O Ministério Público Federal (MPF) e o Ministério Público do Estado de Rondônia (MPRO) ajuizaram ação civil pública com pedido de tutela de urgência para garantir a continuidade do fornecimento de energia elétrica em comunidades isoladas do estado. A medida visa evitar a interrupção do serviço que, segundo a peça inicial, afeta cerca de 9 mil moradores de localidades ribeirinhas, quilombolas e rurais não conectadas ao Sistema Interligado Nacional (SIN).
A ação foi protocolada na 1ª Vara Federal Cível da Seção Judiciária de Rondônia e tem como réus a União, a Agência Nacional de Energia Elétrica (ANEEL), o Operador Nacional do Sistema Elétrico (ONS), a empresa Brasil Bio Fuels (BBF) e a Energisa Rondônia.
Segundo o MP, a atuação decorre de semanas de monitoramento da crise energética que atinge distritos e comunidades em municípios como Porto Velho, Guajará-Mirim, São Francisco do Guaporé, Chupinguaia, Alta Floresta d'Oeste e Presidente Médici. Sucessivas interrupções já teriam comprometido atividades escolares, atendimentos de saúde, campanhas de vacinação e o abastecimento básico de água potável nessas regiões.
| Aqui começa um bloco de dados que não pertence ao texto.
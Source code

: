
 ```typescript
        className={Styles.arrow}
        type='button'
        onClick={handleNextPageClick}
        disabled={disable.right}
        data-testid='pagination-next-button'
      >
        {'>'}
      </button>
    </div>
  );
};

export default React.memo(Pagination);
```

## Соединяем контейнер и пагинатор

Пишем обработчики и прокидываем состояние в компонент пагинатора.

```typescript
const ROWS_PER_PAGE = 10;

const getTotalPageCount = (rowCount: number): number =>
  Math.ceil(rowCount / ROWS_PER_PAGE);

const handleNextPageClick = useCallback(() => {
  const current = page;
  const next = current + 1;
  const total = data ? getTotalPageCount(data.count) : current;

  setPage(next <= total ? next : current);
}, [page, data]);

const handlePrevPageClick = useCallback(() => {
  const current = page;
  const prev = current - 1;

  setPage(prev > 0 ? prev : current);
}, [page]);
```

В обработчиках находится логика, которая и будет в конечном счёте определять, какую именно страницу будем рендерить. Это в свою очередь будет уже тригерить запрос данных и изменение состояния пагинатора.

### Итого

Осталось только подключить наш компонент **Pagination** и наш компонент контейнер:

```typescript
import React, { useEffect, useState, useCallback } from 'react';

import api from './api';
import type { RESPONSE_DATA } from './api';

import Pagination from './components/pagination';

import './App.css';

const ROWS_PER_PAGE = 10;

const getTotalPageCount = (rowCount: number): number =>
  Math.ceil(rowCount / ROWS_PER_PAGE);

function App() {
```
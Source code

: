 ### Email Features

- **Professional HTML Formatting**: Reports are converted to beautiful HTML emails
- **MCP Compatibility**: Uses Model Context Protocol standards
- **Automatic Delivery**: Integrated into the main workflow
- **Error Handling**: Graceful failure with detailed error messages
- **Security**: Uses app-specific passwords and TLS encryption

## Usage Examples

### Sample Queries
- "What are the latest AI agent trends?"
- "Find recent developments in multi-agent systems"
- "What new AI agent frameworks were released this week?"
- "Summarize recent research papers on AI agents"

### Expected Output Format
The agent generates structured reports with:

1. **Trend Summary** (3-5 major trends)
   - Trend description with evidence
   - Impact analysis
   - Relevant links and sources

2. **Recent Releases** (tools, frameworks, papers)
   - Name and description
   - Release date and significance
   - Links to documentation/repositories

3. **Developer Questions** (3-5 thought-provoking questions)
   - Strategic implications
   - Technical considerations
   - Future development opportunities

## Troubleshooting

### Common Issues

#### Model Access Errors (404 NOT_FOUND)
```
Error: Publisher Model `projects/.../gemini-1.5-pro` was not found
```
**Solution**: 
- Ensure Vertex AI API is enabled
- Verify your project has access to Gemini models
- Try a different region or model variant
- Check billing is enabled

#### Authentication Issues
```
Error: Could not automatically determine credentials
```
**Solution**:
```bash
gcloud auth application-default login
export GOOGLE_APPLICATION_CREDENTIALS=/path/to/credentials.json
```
Na petição inicial, o MPF aponta que a concessionária BBF enfrenta grave crise financeira, encontra-se em recuperação judicial e não tem conseguido honrar obrigações essenciais — como pagamento a fornecedores, logística de combustível e manutenção de equipamentos das usinas termelétricas responsáveis pela geração local.
O documento afirma ainda que a ANEEL tinha conhecimento formal do risco de colapso desde 2024, mas que a União e a agência reguladora permaneceram omissas quanto à adoção de providências estruturais capazes de evitar a descontinuidade do serviço.
Como medidas imediatas, MPF e MPRO pedem ao Judiciário a determinação de ações urgentes para garantir o fornecimento, incluindo a substituição emergencial da atual operadora pela Energisa Rondônia, conforme previsão do Decreto nº 12.054/2024, até a realização de novo processo licitatório para definição definitiva da prestação do serviço.
A ação também requer que a União e a ANEEL apresentem um plano concreto para a interligação definitiva dessas localidades ao Sistema Interligado Nacional, com o objetivo de eliminar a dependência dos sistemas isolados e prevenir novos episódios de apagão.
Para o Ministério Público, a situação transcende questões contratuais e configura violação de direitos fundamentais, como dignidade humana, acesso à saúde, educação e segurança alimentar das populações afetadas. A petição aguarda agora a análise judicial do pedido liminar; se deferida, as medidas poderão ser implementadas imediatamente para evitar novos apagões nas comunidades atingidas.